In a landscape once dominated by invasive melaleuca trees, whose husks can still be seen above and below the water, native plants are thriving once again. / Kim O'Connell

Progress Among The Paperbarks

The war against invasive vegetation is long and uncertain, but Everglades National Park is winning one important battle.

By Kim O’Connell

On a humid spring morning in Everglades National Park, Hillary Cooley points to what looks like an ancient book, with brittle pages yellowing under the harsh subtropical sun. Closer inspection reveals that it’s actually a large hunk of a melaleuca tree, also known as the broad-leaved paperbark. Along with river birch, sycamore, and paperbark maple trees, melaleuca bark curls and peels up in layers, like a snake shedding its skin.

Cooley is a botanist who heads up the park’s exotic plants management program. We are in the northeast corner of the national park, a section that was added to the park in the late 1980s, wading through water that reaches our ankles. All around us are melaleuca trees, some of which are flowering. Melaleuca flowers resemble white bottle brushes, giving the trees a feathery, fuzzy appearance when they are in bloom. Some branches carry dozens of seed pods or capsules—the melaleuca’s secret weapon. When those pods open, they release many thousands of seeds, carried away like dust by wind and wildlife. Some estimates say that a single mature melaleuca tree can produce 100 million seeds. “It’s fairly dramatic,” Cooley says.

Melaleuca seed pods

A cluster of melaleuca seed capsules can contain thousands of seeds. / Kim O'Connell

As visually interesting as it is, however, the melaleuca tree is an invasive species, one of the most problematic plant species in the Everglades. First introduced to Florida from its native Australia in the late 19th century, the melaleuca was long prized as an ornamental species and gained widespread use as a shade tree and soil stabilizer. By the 1930s, officials were spreading melaleuca seeds over the Everglades by airplane, in a misguided attempt to dry up wetlands for more arable farmland. Melaleuca proliferated, eventually covering hundreds of thousands of acres in south Florida, and more than 5,000 acres in the national park alone.

The National Park Service is just one agency among other federal, state, and private partners working to eradicate melaleuca from South Florida. It is one of the top five invasive plant species that plague the Everglades, along with Australian pine, Old World climbing fern, Brazilian pepper, and the seaside mahoe tree. Like many invasive plants, melaleuca trees outcompete native plants for access to air, sun, and water. The trees grow in dense monocultural stands, which disrupt the park’s hydrology, natural fire cycles, light availability, and plant biodiversity.

Cooley moves deeper into the melaleuca forest towards a clearing in the distance.
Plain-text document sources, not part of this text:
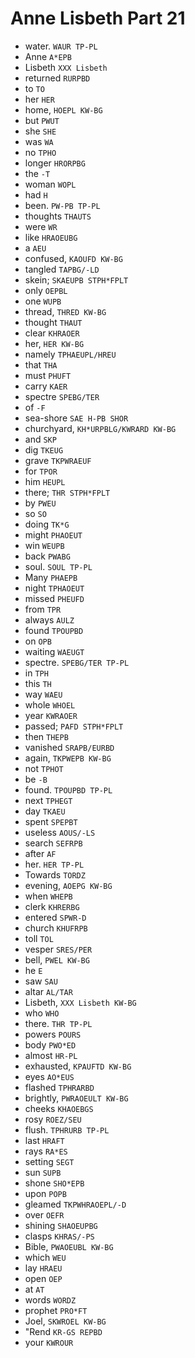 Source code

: # Anne Lisbeth Part 21

* water. `WAUR TP-PL`
* Anne `A*EPB`
* Lisbeth `XXX Lisbeth`
* returned `RURPBD`
* to `TO`
* her `HER`
* home, `HOEPL KW-BG`
* but `PWUT`
* she `SHE`
* was `WA`
* no `TPHO`
* longer `HRORPBG`
* the `-T`
* woman `WOPL`
* had `H`
* been. `PW-PB TP-PL`
* thoughts `THAUTS`
* were `WR`
* like `HRAOEUBG`
* a `AEU`
* confused, `KAOUFD KW-BG`
* tangled `TAPBG/-LD`
* skein; `SKAEUPB STPH*FPLT`
* only `OEPBL`
* one `WUPB`
* thread, `THRED KW-BG`
* thought `THAUT`
* clear `KHRAOER`
* her, `HER KW-BG`
* namely `TPHAEUPL/HREU`
* that `THA`
* must `PHUFT`
* carry `KAER`
* spectre `SPEBG/TER`
* of `-F`
* sea-shore `SAE H-PB SHOR`
* churchyard, `KH*URPBLG/KWRARD KW-BG`
* and `SKP`
* dig `TKEUG`
* grave `TKPWRAEUF`
* for `TPOR`
* him `HEUPL`
* there; `THR STPH*FPLT`
* by `PWEU`
* so `SO`
* doing `TK*G`
* might `PHAOEUT`
* win `WEUPB`
* back `PWABG`
* soul. `SOUL TP-PL`
* Many `PHAEPB`
* night `TPHAOEUT`
* missed `PHEUFD`
* from `TPR`
* always `AULZ`
* found `TPOUPBD`
* on `OPB`
* waiting `WAEUGT`
* spectre. `SPEBG/TER TP-PL`
* in `TPH`
* this `TH`
* way `WAEU`
* whole `WHOEL`
* year `KWRAOER`
* passed; `PAFD STPH*FPLT`
* then `THEPB`
* vanished `SRAPB/EURBD`
* again, `TKPWEPB KW-BG`
* not `TPHOT`
* be `-B`
* found. `TPOUPBD TP-PL`
* next `TPHEGT`
* day `TKAEU`
* spent `SPEPBT`
* useless `AOUS/-LS`
* search `SEFRPB`
* after `AF`
* her. `HER TP-PL`
* Towards `TORDZ`
* evening, `AOEPG KW-BG`
* when `WHEPB`
* clerk `KHRERBG`
* entered `SPWR-D`
* church `KHUFRPB`
* toll `TOL`
* vesper `SRES/PER`
* bell, `PWEL KW-BG`
* he `E`
* saw `SAU`
* altar `AL/TAR`
* Lisbeth, `XXX Lisbeth KW-BG`
* who `WHO`
* there. `THR TP-PL`
* powers `POURS`
* body `PWO*ED`
* almost `HR-PL`
* exhausted, `KPAUFTD KW-BG`
* eyes `AO*EUS`
* flashed `TPHRARBD`
* brightly, `PWRAOEULT KW-BG`
* cheeks `KHAOEBGS`
* rosy `ROEZ/SEU`
* flush. `TPHRURB TP-PL`
* last `HRAFT`
* rays `RA*ES`
* setting `SEGT`
* sun `SUPB`
* shone `SHO*EPB`
* upon `POPB`
* gleamed `TKPWHRAOEPL/-D`
* over `OEFR`
* shining `SHAOEUPBG`
* clasps `KHRAS/-PS`
* Bible, `PWAOEUBL KW-BG`
* which `WEU`
* lay `HRAEU`
* open `OEP`
* at `AT`
* words `WORDZ`
* prophet `PRO*FT`
* Joel, `SKWROEL KW-BG`
* "Rend `KR-GS REPBD`
* your `KWROUR`
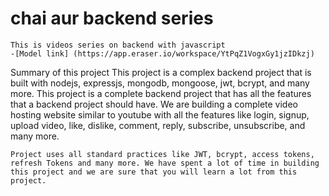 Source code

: # chai aur backend series 

    This is videos series on backend with javascript
    -[Model link] (https://app.eraser.io/workspace/YtPqZ1VogxGy1jzIDkzj)


   Summary of this project
    This project is a complex backend project that is built with nodejs, expressjs, mongodb, mongoose, jwt, bcrypt, and many more. This project is a complete backend project that has all the features that a backend project should have. We are building a complete video hosting website similar to youtube with all the features like login, signup, upload video, like, dislike, comment, reply, subscribe, unsubscribe, and many more.

    Project uses all standard practices like JWT, bcrypt, access tokens, refresh Tokens and many more. We have spent a lot of time in building this project and we are sure that you will learn a lot from this project.

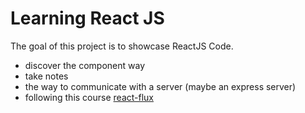 # Learning React JS

The goal of this project is to showcase ReactJS Code.

  - discover the component way
  - take notes
  - the way to communicate with a server (maybe an express server)
  - following this course [react-flux]


[react-flux]: <https://www.udemy.com/react-flux/>
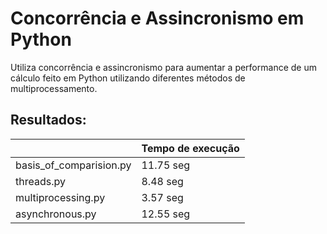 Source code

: # Concorrência e Assincronismo em Python

Utiliza concorrência e assincronismo para aumentar a performance de um cálculo feito em Python utilizando diferentes métodos de multiprocessamento.

## Resultados:


|                             | Tempo de execução      |
|-----------------------------|------------------------|
|basis_of_comparision.py      | 11.75 seg              |
|threads.py                   | 8.48 seg               |
|multiprocessing.py           | 3.57 seg               |
|asynchronous.py              | 12.55 seg              |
But only when we arrive at the forest’s edge do I grasp the full extent of what we’re seeing—a vast landscape of felled melaleuca trees, their bare trunks long stripped of their paperbark layers, their branches free of leaves. To combat the spread of the species, the park employs an integrated management plan that includes interventions that range from cutting down and treating trees with herbicides to prescribed burns to biocontrols—insects that are natural enemies of the species, including the melaleuca weevil and the melaleuca psyllid. According to a study published in the scientific journal Plant Ecology, in certain cases introduction of the weevil reduced flowering in melaleuca trees by up to 90 percent.

“The last time I was out here,” Cooley says, “I could see evidence of the biocontrols on some of the new growth of the leaves. We like to use an integrated approach of using as many tools as we have available to us, the rotation of the herbicide, chemical treatments, the biocontrols, and then working with our prescribed fire team to burn this area, post-treatment, when we think it's ready.”
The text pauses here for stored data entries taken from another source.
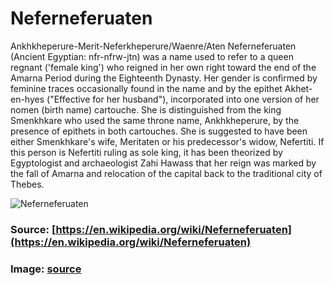 # Neferneferuaten

Ankhkheperure-Merit-Neferkheperure/Waenre/Aten Neferneferuaten (Ancient Egyptian: nfr-nfrw-jtn) was a name used to refer to a queen regnant ('female king') who reigned in her own right toward the end of the Amarna Period during the Eighteenth Dynasty. Her gender is confirmed by feminine traces occasionally found in the name and by the epithet Akhet-en-hyes ("Effective for her husband"), incorporated into one version of her nomen (birth name) cartouche. She is distinguished from the king Smenkhkare who used the same throne name, Ankhkheperure, by the presence of epithets in both cartouches. She is suggested to have been either Smenkhkare's wife, Meritaten or his predecessor's widow, Nefertiti. If this person is Nefertiti ruling as sole king, it has been theorized by Egyptologist and archaeologist Zahi Hawass that her reign was marked by the fall of Amarna and relocation of the capital back to the traditional city of Thebes.

![Neferneferuaten](https://images6.fanpop.com/image/photos/41000000/Neferneferuaten-Nefertiti-c-1370-c-1330-BC-celebrities-who-died-young-41035285-1200-1686.jpg)

### Source: [https://en.wikipedia.org/wiki/Neferneferuaten](https://en.wikipedia.org/wiki/Neferneferuaten)

### Image: [source](https://images6.fanpop.com/image/photos/41000000/Neferneferuaten-Nefertiti-c-1370-c-1330-BC-celebrities-who-died-young-41035285-1200-1686.jpg)
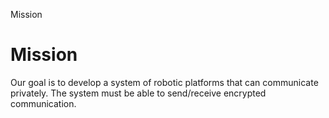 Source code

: Mission

# Mission

Our goal is to develop a system of robotic platforms that can communicate privately. The system must be able to send/receive encrypted communication.

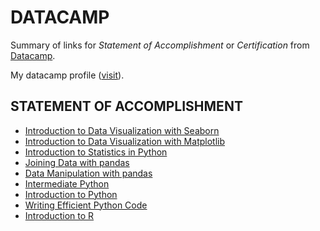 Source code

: # DATACAMP
Summary of links for *Statement of Accomplishment* or *Certification* from [Datacamp](https://www.datacamp.com/).

My datacamp profile ([visit](https://app.datacamp.com/profile/nitrataripin)).

## STATEMENT OF ACCOMPLISHMENT
- [Introduction to Data Visualization with Seaborn](https://www.datacamp.com/statement-of-accomplishment/course/d3bade4e72d7e75a9d974026b4c482b7d3037e79)
- [Introduction to Data Visualization with Matplotlib](https://www.datacamp.com/statement-of-accomplishment/course/f6bd7e85f1cf82a552d05c41903ccefd50499c95)
- [Introduction to Statistics in Python](https://www.datacamp.com/statement-of-accomplishment/course/8360f8da9da34e8f8790333f398e744bd89f6f84)
- [Joining Data with pandas](https://www.datacamp.com/statement-of-accomplishment/course/5fe03b09dd9e828f08ed9d85be9a80ff4e2d8c01)
- [Data Manipulation with pandas](https://www.datacamp.com/statement-of-accomplishment/course/ba2c2c5650aea2cd5c5d967cb4ac0ecd1472ad2b)
- [Intermediate Python](https://www.datacamp.com/statement-of-accomplishment/course/28413170c44157aba933db4e063da12c76073b33)
- [Introduction to Python](https://www.datacamp.com/statement-of-accomplishment/course/50b44a5e2a6564f2921fa3f5d9ca3eda82bd79d4)
- [Writing Efficient Python Code](https://www.datacamp.com/statement-of-accomplishment/course/853044b85f67cba0bdfe0eceec55e947ad03ddc1)
- [Introduction to R](https://www.datacamp.com/statement-of-accomplishment/course/8ef8c91a58a50ce67e12f1e0df3f52a67dbb30c1)
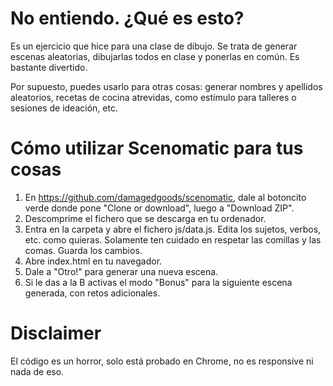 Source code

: # No entiendo. ¿Qué es esto?

Es un ejercicio que hice para una clase de dibujo. Se trata de generar escenas aleatorias, dibujarlas todos en clase y ponerlas en común. Es bastante divertido.

Por supuesto, puedes usarlo para otras cosas: generar nombres y apellidos aleatorios, recetas de cocina atrevidas, como estímulo para talleres o sesiones de ideación, etc.

# Cómo utilizar Scenomatic para tus cosas

1. En https://github.com/damagedgoods/scenomatic, dale al botoncito verde donde pone "Clone or download", luego a "Download ZIP".
2. Descomprime el fichero que se descarga en tu ordenador.
3. Entra en la carpeta y abre el fichero js/data.js. Edita los sujetos, verbos, etc. como quieras. Solamente ten cuidado en respetar las comillas y las comas. Guarda los cambios.
4. Abre index.html en tu navegador.
5. Dale a "Otro!" para generar una nueva escena.
6. Si le das a la B activas el modo "Bonus" para la siguiente escena generada, con retos adicionales.

# Disclaimer

El código es un horror, solo está probado en Chrome, no es responsive ni nada de eso.


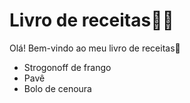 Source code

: # Livro de receitas:man_cook:



Olá! Bem-vindo ao meu livro de receitas:wave:

- Strogonoff de frango
- Pavê
- Bolo de cenoura
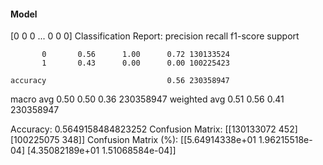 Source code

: #### Model
[0 0 0 ... 0 0 0]
Classification Report:
              precision    recall  f1-score   support

           0       0.56      1.00      0.72 130133524
           1       0.43      0.00      0.00 100225423

    accuracy                           0.56 230358947
   macro avg       0.50      0.50      0.36 230358947
weighted avg       0.51      0.56      0.41 230358947

Accuracy: 0.5649158484823252
Confusion Matrix:
[[130133072       452]
 [100225075       348]]
Confusion Matrix (%):
[[5.64914338e+01 1.96215518e-04]
 [4.35082189e+01 1.51068584e-04]]
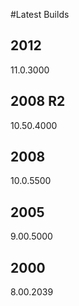 #Latest Builds

## 2012
11.0.3000

## 2008 R2
10.50.4000


## 2008
10.0.5500

## 2005
9.00.5000

## 2000
8.00.2039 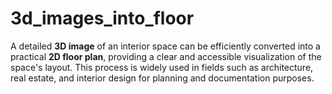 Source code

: # 3d_images_into_floor
A detailed **3D image** of an interior space can be efficiently converted into a practical **2D floor plan**, providing a clear and accessible visualization of the space's layout. 
This process is widely used in fields such as architecture, real estate, and interior design for planning and documentation purposes.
In an area of thriving melaleuca trees, Cooley explains, prescribed burns are not usually successful, because fire actually opens mature pods and can release thousands of new seeds. “But once it's treated, [fire] could actually benefit,” she says. “Like if we time the fire, the prescribed fire, right when some of the smaller seedlings are coming up, it can help control those.”

Beyond the forest's edge we walk deeper into the ghostly melaleuca wasteland. All around us, spiky native sawgrass sprouts around the dead trees, working to reclaim this wet prairie and offering evidence that the Park Service and its partners are making headway against this stubborn invasive species.
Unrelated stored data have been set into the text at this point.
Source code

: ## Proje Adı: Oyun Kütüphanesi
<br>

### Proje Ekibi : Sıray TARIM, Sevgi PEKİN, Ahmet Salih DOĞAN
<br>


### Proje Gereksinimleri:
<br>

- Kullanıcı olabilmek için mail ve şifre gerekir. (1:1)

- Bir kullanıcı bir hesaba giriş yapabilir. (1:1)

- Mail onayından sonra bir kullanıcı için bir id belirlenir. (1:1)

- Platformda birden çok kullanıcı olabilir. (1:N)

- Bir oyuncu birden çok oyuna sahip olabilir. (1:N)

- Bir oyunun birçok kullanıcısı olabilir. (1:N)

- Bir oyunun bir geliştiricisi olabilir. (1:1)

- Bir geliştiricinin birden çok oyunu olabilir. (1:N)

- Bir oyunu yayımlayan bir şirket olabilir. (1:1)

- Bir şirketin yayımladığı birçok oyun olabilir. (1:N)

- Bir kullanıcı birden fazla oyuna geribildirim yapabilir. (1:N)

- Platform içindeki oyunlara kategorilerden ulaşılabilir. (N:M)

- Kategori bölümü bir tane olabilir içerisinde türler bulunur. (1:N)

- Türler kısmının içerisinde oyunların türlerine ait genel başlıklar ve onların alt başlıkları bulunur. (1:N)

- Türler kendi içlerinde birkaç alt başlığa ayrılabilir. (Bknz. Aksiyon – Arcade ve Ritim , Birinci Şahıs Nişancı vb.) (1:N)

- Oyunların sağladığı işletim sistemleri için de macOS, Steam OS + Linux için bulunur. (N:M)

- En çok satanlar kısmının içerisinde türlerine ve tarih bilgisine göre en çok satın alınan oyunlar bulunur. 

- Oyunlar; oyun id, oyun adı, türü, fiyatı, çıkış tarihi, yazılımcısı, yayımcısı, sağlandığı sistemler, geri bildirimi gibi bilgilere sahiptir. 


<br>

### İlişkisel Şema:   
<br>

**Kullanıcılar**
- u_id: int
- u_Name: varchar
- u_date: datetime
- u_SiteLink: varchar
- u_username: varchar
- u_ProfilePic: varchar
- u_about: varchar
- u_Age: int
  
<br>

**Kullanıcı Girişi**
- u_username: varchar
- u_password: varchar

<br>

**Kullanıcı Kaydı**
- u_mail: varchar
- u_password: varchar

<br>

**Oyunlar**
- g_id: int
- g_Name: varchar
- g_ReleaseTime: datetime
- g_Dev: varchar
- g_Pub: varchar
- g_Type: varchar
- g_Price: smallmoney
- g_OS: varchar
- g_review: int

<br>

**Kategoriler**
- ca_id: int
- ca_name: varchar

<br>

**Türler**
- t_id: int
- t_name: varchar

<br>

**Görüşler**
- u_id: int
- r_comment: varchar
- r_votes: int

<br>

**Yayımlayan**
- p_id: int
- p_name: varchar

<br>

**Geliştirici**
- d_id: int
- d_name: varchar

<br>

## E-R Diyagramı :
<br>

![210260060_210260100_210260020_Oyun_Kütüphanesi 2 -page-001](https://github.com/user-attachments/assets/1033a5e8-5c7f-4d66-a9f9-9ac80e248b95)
“This area has been treated several times,” says Cooley. “I can think of two to three times, probably in the last 10 years. ... We are trying to keep this now on a rotation of treating it every three to five years. ... This area, before we had gone through and treated it, was pretty similar in density to what we just walked through.”

I can well believe it. Ringing this wide expanse is a thick forest of trees—nearly all melaleuca—their white trunks gleaming. This is an area still awaiting treatment. “It's a pretty sharp line of trees—the area that's been treated vs. not treated,” Cooley observes.

Federal agencies are now considering the use of another biocontrol, a fly called Lophodiplosis indentata (commonly known as a gall midge), that is a known pest to melaleucas. The flies lay eggs on foliage, and then hatched larvae bore into leaf tissue, encouraging abnormal growths known as galls to form around them. These growths then stunt tree growth, making it easier for other treatments to work.

A federal environmental assessment of the use of Lophodiplosis indentata was released in December 2021, concluding that the midge was recommended and safe to use in the fight against melaleuca invasion. In public comments on the assessment, the North American Invasive Species Management Association (NAISMA) stated its support for the promising additional biocontrol. “Studies on seedlings and saplings indicated that Lophodiplosis indentata caused melaleuca to shift resources to the production of galls and away from flowering and bud growth,” wrote NAISMA Executive Director Belle Bergner. “In combination with L. trifida [an insect already used as a biocontrol], this caused a significant reduction in melaleuca plant growth over six months.”

This new tool in the Park Service’s arsenal, as well as the new native growth in the cleared melaleuca forest, are hopeful signs. “At least for invasive plants,” Cooley says, “there are success stories and things that we should celebrate and feel like we've accomplished and made a difference.”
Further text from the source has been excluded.